Sweet, ripe, fleshy orbs of sunshine just beg to be bottled for darker days – think punchy pasta sauce, ricotta gnocchi pure white pillows peeping through a blanket of yellow or a warming tomato soup base.

These were a serendipitous find at the local greengrocers and just the type of tomato – fleshy with not really very much watery pip stuff – that lends itself to sauce, passata and puree making.I opted for simplicity for a pure colour and taste and roasted slowly and gently to concentrate the flavour.

The aroma of the tomatoes cooking like that is irresistible…an impromptu “warm roast tomato salad” with some aged sheep’s “telemea” (similar to feta) was somehow responsible for a lower production yield! Cook’s privileges and all that…

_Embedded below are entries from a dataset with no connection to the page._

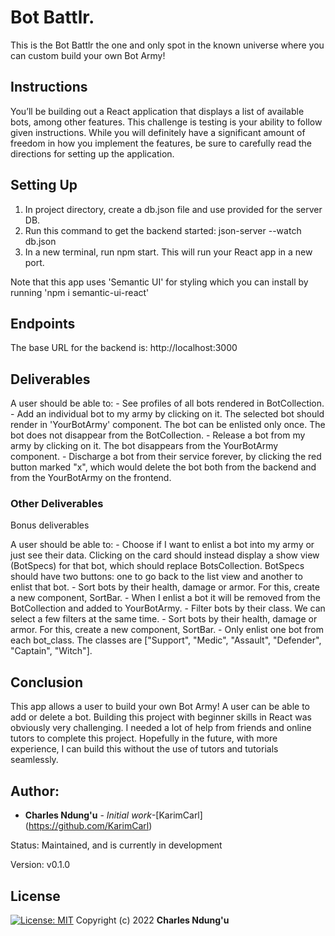 # Bot Battlr.
This is the Bot Battlr the one and only spot in the known universe where you
can custom build your own Bot Army!

## Instructions

You’ll be building out a React application that displays a list of available bots, among other features. This challenge is testing is your ability to follow given instructions. While you will definitely have a significant amount of freedom in how you implement the features, be sure to carefully read the directions for setting up the application.

## Setting Up

1. In project directory, create a db.json file and use provided for the server DB.
2. Run this command to get the backend started: json-server --watch db.json
3. In a new terminal, run npm start. This will run your React app in a new port.

Note that this app uses 'Semantic UI' for styling which you can install by running 'npm i semantic-ui-react'

## Endpoints
The base URL for the backend is: http://localhost:3000

## Deliverables

A user should be able to:
    - See profiles of all bots rendered in BotCollection.
    - Add an individual bot to my army by clicking on it. The selected bot should render in   'YourBotArmy' component. The bot can be enlisted only once. The bot does not disappear from the BotCollection.
    - Release a bot from my army by clicking on it. The bot disappears from the YourBotArmy component.
    - Discharge a bot from their service forever, by clicking the red button marked "x", which would delete the bot both from the backend and from the YourBotArmy on the frontend.



### Other Deliverables
Bonus deliverables 

A user should be able to:
    - Choose if I want to enlist a bot into my army or just see their data. Clicking on the card  should instead display a show view (BotSpecs) for that bot, which should replace BotsCollection. BotSpecs should have two buttons: one to go back to the list view and another to enlist that bot.
    - Sort bots by their health, damage or armor. For this, create a new component, SortBar.
    - When I enlist a bot it will be removed from the BotCollection and added to YourBotArmy.
    - Filter bots by their class. We can select a few filters at the same time.
    - Sort bots by their health, damage or armor. For this, create a new component, SortBar.
    - Only enlist one bot from each bot_class. The classes are ["Support", "Medic", "Assault", "Defender", "Captain", "Witch"].

## Conclusion
This app allows a user to build your own Bot Army!
A user can be able to add or delete a bot.
Building this project with beginner skills in React was obviously very challenging. I needed a lot of help from friends and online tutors to complete this project. Hopefully in the future, with more experience, I can build this without the use of tutors and tutorials seamlessly.


## Author: 
* **Charles Ndung'u** - *Initial work*-[KarimCarl] (https://github.com/KarimCarl)


Status:  Maintained, and is currently in development

Version:
    v0.1.0


## License
[![License: MIT](https://img.shields.io/badge/License-MIT-yellow.svg)](https://opensource.org/licenses/MIT)
Copyright (c) 2022 **Charles Ndung'u** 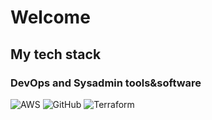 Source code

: # Welcome

## My tech stack

### DevOps and Sysadmin tools&software
![AWS](https://img.shields.io/badge/aws-FF9900?logo=amazonaws&logocolor=white&style=for-the-badge) ![GitHub](https://img.shields.io/badge/github-181717?logo=github&logocolor=white&style=for-the-badge) ![Terraform](https://img.shields.io/badge/terraform-7B42BC?logo=terraform&logocolor=white&style=for-the-badge) 
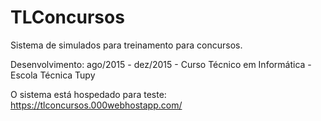 # TLConcursos

Sistema de simulados para treinamento para concursos.

Desenvolvimento: ago/2015 - dez/2015 - Curso Técnico em Informática - Escola Técnica Tupy

O sistema está hospedado para teste: https://tlconcursos.000webhostapp.com/
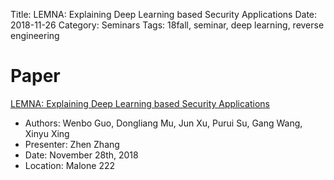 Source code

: Title: LEMNA: Explaining Deep Learning based Security Applications
Date: 2018-11-26
Category: Seminars
Tags: 18fall, seminar, deep learning, reverse engineering

# Paper
[LEMNA: Explaining Deep Learning based Security Applications](http://people.cs.vt.edu/gangwang/ccs18.pdf)

* Authors: Wenbo Guo, Dongliang Mu, Jun Xu, Purui Su, Gang Wang, Xinyu Xing
* Presenter: Zhen Zhang
* Date: November 28th, 2018
* Location: Malone 222

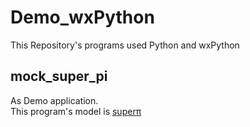 # Demo_wxPython
This Repository's programs used Python and wxPython

## mock_super_pi
As Demo application.  
This program's model is [superπ](ftp://pi.super-computing.org/)
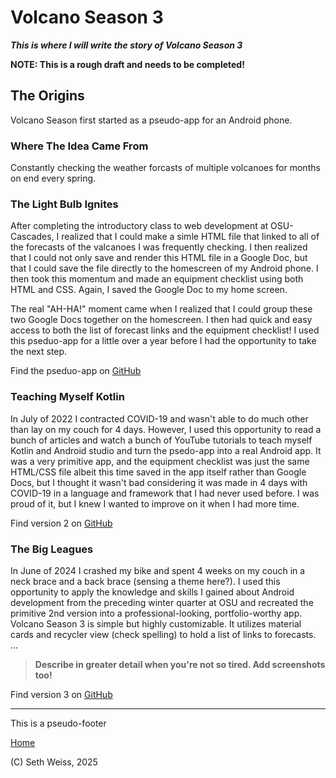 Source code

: # Volcano Season 3
***This is where I will write the story of Volcano Season 3***

**NOTE: This is a rough draft and needs to be completed!**

## The Origins
Volcano Season first started as a pseudo-app for an Android phone. 

### Where The Idea Came From
Constantly checking the weather forcasts of multiple volcanoes for months on end every spring.

### The Light Bulb Ignites
After completing the introductory class to web development at OSU-Cascades,
I realized that I could make a simle HTML file that linked to all of the forecasts of the
valcanoes I was frequently checking. I then realized that I could not only save and render 
this HTML file in a Google Doc, but that I could save the file directly to the homescreen
of my Android phone. I then took this momentum and made an equipment checklist using both 
HTML and CSS. Again, I saved the Google Doc to my home screen.

The real "AH-HA!" moment came when I realized that I could group these two Google Docs
together on the homescreen. I then had quick and easy access to both the list of
forecast links and the equipment checklist! I used this pseduo-app for a little over
a year before I had the opportunity to take the next step. 

Find the pseduo-app on [GitHub](https://github.com/sweisss/VolcanoSeason)

### Teaching Myself Kotlin
In July of 2022 I contracted COVID-19 and wasn't able to do much other than lay on my couch for 4 days.
However, I used this opportunity to read a bunch of articles and watch a bunch of YouTube tutorials
to teach myself Kotlin and Android studio and turn the psedo-app into a real Android app. 
It was a very primitive app, and the equipment checklist was just the same HTML/CSS file albeit this time
saved in the app itself rather than Google Docs, but I thought it wasn't bad considering it was made in 4 days
with COVID-19 in a language and framework that I had never used before. I was proud of it,
but I knew I wanted to improve on it when I had more time. 

Find version 2 on [GitHub](https://github.com/sweisss/VolcanoSeason2)

### The Big Leagues
In June of 2024 I crashed my bike and spent 4 weeks on my couch in a neck brace and a
back brace (sensing a theme here?). I used this opportunity to apply the knowledge and skills
I gained about Android development from the preceding winter quarter at OSU and recreated the
primitive 2nd version into a professional-looking, portfolio-worthy app.
Volcano Season 3 is simple but highly customizable. It utilizes material cards and recycler view (check spelling)
to hold a list of links to forecasts. ...
> **Describe in greater detail when you're not so tired. Add screenshots too!**

Find version 3 on [GitHub](https://github.com/sweisss/VolcanoSeason3)

-----

This is a pseudo-footer

[Home](https://sweisss.github.io/)

(C) Seth Weiss, 2025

As this is a concentrated sauce I make it in small jars as well, that serve two as a pasta sauce.

Ingredients

for a modest 6-8 small (200-300ml jars) and a little warm roast tomato salad on the side!

  • 2.5 kgs very ripe, fleshy large yellow tomatoes
  • 3 small onions
  • 6 cloves of garlic (more or less to personal taste. I add some pungent oil too in which I have garlic cloves macerating)
  • olive oil to fry the garlic and dribble on the roasting tomatoes
  • 3 tsp salt
  • 1tsp white pepper (to maintain that very bright colour)
  • 1 tbsp sugar (optional)
  • 2 bay leaves broken into small pieces to add AFTER blending

How To

Roast the tomatoes. This can be done one day ahead.

Set your oven to 120C and prepare trays with foil or baking paper

Cut the tomatoes up into quarters or eighths depending on how big they are, cutting out the “woody” stalk area.

Peel and cut the onions roughly into halfs or quarters depending on how big they are

Place the tomatoes and onions on the prepared trays, dribble with olive oil and roast until cooked but not wholly dried.

Make the sauce

Finely chop or mince the garlic and fry very very gently. Do not burn it!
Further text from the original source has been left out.